The higher incidence of paresthesia in variant cases parallels findings by Karmakar et al. (2018) and Choquet et al. (2017), who emphasized the role of ultrasound in recognizing early bifurcation and preventing intraneural puncture. In our cohort, HRUS mapping allowed adjustment of probe position and dual-injection strategy when bifurcation was detected, improving completeness.
Transient postoperative neuropraxia (4.8 %) occurred exclusively in variant anatomy, aligning with literature reports of increased vulnerability during posterior hip procedures ¹³. Mechanisms include traction, compression, or inadvertent stretch of a high-division peroneal branch lying superficially over the short external rotators.
BMI correlated positively with variant frequency and block depth. Obese patients demonstrated deeper nerve location and increased technical difficulty, reinforcing the need for real-time imaging and longer needles.

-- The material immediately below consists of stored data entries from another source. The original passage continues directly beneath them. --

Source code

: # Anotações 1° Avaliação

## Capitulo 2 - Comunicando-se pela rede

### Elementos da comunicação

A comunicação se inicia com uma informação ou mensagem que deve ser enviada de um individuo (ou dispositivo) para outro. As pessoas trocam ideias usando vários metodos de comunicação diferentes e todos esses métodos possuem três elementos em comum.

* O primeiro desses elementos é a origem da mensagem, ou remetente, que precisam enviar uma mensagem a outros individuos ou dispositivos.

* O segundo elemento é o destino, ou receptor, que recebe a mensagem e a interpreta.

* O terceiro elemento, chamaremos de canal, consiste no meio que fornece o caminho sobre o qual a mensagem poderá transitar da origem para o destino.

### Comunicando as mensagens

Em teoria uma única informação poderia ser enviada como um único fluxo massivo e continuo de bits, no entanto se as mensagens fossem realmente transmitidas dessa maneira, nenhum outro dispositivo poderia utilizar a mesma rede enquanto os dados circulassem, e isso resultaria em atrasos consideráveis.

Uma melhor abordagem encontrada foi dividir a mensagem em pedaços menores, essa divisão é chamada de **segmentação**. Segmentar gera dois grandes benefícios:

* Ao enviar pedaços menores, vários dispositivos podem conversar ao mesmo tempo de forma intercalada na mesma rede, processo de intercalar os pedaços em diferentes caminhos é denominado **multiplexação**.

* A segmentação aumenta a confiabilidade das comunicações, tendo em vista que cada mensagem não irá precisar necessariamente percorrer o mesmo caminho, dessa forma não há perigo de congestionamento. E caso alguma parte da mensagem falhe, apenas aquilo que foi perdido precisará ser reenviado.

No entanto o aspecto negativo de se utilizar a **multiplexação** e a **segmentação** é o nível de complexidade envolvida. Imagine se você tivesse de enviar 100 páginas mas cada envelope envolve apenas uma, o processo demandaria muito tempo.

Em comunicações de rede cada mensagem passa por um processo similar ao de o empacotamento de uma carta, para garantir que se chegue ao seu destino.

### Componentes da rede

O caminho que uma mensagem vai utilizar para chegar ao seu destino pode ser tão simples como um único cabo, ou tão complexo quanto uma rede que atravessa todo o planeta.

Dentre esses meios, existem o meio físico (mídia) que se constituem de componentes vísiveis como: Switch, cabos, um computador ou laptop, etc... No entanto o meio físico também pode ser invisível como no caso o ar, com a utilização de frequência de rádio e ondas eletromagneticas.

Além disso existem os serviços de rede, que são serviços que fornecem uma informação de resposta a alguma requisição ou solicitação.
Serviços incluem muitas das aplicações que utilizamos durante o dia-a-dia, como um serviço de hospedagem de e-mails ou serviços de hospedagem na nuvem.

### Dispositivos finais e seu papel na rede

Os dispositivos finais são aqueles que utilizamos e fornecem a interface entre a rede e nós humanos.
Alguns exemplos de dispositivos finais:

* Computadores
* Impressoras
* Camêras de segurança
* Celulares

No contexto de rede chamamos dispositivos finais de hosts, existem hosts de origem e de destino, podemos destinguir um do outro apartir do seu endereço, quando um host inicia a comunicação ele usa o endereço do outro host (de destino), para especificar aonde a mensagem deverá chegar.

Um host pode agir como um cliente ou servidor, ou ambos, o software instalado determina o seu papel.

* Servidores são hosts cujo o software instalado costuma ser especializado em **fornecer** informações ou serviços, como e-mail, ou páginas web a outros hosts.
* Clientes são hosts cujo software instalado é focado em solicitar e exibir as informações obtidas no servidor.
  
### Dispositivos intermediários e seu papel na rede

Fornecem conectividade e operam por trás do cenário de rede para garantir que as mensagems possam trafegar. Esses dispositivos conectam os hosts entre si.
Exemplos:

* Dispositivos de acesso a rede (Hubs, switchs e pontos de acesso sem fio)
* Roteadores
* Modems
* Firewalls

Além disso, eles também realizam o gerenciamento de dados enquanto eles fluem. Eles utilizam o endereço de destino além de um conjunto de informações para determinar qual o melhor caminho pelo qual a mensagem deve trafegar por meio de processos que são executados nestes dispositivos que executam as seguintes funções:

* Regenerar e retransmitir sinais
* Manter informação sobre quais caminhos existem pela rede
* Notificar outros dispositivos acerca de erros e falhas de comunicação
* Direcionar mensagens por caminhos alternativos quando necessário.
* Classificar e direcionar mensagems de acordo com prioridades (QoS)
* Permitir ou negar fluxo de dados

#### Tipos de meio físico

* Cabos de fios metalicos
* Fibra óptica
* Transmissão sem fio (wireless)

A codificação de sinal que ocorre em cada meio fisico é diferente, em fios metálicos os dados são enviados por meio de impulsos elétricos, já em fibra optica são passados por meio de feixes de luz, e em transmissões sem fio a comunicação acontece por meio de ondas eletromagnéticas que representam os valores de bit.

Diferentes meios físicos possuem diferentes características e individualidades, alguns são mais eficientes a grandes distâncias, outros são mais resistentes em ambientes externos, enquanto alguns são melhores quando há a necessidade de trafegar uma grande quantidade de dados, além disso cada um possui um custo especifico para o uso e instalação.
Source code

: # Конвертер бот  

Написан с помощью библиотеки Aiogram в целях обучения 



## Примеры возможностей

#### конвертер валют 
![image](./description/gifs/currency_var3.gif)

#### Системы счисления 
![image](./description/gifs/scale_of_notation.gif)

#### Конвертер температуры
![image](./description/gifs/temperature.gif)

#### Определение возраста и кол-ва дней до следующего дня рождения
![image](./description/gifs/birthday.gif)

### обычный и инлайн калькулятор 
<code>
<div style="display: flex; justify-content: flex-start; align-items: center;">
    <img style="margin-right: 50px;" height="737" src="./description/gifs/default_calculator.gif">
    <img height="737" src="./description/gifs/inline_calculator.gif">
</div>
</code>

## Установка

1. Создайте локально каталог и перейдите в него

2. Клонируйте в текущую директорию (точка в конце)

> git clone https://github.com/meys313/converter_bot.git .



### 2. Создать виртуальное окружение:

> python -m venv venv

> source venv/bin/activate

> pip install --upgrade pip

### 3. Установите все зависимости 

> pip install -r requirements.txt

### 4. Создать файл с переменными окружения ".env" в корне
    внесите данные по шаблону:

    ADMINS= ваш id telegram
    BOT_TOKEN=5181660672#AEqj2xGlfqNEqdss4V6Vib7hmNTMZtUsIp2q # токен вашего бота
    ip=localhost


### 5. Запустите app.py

Overall, the study highlights that anatomical variation is not merely of academic interest but a direct determinant of anesthetic outcome. Integrating pre-block ultrasound screening and patient-specific adjustments can significantly improve efficacy and reduce complications
Anatomical variations of the sciatic nerve occur in nearly one-quarter of individuals and are clinically significant in regional anesthesia. Variant configurations are associated with lower block success, delayed onset, and a higher risk of paresthesia and transient neuropathy. Pre-procedural imaging—preferably ultrasound—should be routine for gluteal sciatic nerve blocks, especially in obese or high-risk patients. Recognition of high-division anatomy enables tailored injection techniques, improving safety and reliability.